[PATCH] user-ns: Nested pidns support (v2)

From: Serge E. Hallyn
Date: Fri Mar 19 2010 - 17:41:43 EST


[ this patch is against the userspace checkpoint/restart tools at
http://www.linux-cr.org/git/?p=user-cr.git;a=summary ]

Support restart of nested pid namespaces.
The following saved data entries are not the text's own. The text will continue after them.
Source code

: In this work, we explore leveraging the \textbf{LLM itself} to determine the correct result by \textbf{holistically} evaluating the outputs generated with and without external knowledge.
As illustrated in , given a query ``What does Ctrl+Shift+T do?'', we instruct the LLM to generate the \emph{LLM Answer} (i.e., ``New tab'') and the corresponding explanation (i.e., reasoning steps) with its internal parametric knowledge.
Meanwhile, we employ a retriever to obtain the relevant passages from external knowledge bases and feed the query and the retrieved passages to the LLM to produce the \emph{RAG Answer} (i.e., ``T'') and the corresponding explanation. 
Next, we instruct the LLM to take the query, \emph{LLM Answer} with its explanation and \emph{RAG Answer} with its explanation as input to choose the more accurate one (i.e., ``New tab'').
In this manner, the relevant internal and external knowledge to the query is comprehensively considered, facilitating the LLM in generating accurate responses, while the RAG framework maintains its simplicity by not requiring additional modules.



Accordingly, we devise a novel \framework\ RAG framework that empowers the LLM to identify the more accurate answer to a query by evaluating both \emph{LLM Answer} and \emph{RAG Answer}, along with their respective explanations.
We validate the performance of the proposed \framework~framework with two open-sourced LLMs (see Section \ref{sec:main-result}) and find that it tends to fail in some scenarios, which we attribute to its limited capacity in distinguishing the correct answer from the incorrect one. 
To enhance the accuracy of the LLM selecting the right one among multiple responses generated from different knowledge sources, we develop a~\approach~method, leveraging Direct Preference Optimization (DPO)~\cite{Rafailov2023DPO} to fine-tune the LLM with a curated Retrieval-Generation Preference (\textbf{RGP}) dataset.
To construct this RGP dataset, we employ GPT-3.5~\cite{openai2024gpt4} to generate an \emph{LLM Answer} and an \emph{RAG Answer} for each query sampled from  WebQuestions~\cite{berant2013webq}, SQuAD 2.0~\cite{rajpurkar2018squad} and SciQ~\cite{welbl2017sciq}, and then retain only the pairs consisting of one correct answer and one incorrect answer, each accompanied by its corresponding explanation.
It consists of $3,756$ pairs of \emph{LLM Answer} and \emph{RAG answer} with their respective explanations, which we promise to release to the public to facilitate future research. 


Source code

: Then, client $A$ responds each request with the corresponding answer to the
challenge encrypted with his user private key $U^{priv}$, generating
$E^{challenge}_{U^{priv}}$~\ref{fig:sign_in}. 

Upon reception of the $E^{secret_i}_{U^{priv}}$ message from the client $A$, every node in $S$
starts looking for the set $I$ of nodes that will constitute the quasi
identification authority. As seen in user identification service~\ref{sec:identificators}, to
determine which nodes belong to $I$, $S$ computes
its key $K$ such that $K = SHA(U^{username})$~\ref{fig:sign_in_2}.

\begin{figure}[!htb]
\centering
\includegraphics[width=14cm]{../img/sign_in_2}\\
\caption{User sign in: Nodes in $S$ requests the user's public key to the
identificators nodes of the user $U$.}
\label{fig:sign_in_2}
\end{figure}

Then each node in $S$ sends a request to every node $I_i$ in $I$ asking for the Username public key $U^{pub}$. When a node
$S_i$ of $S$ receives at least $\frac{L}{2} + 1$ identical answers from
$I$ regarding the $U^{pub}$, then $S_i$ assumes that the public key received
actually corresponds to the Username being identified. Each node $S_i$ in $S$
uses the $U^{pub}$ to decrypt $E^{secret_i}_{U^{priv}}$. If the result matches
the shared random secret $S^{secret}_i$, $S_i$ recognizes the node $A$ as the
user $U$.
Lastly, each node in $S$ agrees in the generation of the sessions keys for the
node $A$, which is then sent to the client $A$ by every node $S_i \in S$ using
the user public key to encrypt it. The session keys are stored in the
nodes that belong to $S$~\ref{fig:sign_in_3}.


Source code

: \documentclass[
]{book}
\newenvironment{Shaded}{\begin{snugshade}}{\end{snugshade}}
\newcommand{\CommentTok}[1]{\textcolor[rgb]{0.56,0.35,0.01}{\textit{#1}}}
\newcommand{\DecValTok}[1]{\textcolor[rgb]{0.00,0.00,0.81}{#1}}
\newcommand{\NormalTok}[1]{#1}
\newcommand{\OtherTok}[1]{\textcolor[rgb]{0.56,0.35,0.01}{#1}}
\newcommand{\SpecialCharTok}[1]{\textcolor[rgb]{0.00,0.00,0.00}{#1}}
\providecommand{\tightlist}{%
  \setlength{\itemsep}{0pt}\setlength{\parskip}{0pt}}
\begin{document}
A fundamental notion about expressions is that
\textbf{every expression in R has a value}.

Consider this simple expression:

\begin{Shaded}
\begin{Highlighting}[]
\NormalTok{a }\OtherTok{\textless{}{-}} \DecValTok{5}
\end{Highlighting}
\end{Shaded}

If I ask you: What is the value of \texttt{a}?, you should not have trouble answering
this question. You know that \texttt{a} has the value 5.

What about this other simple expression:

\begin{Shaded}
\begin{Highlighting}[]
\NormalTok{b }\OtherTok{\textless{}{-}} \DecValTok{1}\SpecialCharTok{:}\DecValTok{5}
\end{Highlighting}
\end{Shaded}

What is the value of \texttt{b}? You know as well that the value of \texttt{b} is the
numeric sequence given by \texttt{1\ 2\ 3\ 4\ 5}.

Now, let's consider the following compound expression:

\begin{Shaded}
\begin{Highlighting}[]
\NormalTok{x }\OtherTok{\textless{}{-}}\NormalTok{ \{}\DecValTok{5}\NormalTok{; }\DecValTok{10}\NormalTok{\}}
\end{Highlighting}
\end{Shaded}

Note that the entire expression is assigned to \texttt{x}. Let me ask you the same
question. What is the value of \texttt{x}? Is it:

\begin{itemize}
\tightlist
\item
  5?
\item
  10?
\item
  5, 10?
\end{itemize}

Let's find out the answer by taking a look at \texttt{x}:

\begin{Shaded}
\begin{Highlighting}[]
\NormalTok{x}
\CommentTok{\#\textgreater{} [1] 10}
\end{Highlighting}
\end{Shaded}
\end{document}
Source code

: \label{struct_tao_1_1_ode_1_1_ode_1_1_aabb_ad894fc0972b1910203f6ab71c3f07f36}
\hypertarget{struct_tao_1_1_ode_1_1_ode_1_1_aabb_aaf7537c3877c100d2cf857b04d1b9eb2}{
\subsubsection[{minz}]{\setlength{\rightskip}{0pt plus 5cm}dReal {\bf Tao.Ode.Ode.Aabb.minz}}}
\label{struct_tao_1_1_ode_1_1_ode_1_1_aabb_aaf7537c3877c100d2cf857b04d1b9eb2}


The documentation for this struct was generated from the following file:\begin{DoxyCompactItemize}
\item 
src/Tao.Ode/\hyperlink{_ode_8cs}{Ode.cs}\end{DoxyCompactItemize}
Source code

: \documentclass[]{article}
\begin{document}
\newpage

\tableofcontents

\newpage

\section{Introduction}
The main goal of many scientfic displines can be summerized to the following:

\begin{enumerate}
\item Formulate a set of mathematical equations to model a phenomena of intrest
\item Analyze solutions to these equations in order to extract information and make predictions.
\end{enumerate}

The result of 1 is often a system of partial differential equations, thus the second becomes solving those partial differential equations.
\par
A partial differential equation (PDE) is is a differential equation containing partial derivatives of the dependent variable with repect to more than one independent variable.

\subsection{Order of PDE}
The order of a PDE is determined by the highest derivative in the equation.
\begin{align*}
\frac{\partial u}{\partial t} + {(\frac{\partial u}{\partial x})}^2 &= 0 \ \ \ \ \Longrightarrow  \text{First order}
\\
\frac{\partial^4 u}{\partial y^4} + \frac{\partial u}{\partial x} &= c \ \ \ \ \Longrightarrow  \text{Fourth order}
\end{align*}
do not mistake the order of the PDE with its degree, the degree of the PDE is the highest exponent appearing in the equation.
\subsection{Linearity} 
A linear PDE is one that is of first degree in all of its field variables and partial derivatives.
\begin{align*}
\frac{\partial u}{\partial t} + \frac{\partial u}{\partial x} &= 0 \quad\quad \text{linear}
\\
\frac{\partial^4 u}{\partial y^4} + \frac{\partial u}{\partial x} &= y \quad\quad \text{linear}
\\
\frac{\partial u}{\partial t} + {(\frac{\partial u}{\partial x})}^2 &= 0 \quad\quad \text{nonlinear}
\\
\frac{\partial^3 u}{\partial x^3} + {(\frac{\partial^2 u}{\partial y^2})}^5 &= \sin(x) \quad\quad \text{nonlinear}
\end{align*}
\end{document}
Parse the ckpt_vpid
array to decide the vpids to specify for each task's eclone().

Signed-off-by: Serge Hallyn <serue@xxxxxxxxxx>
---
include/linux/checkpoint.h | 2 +-
include/linux/checkpoint_hdr.h | 16 ++++
restart.c | 158 ++++++++++++++++++++++++++++++++++++----
3 files changed, 160 insertions(+), 16 deletions(-)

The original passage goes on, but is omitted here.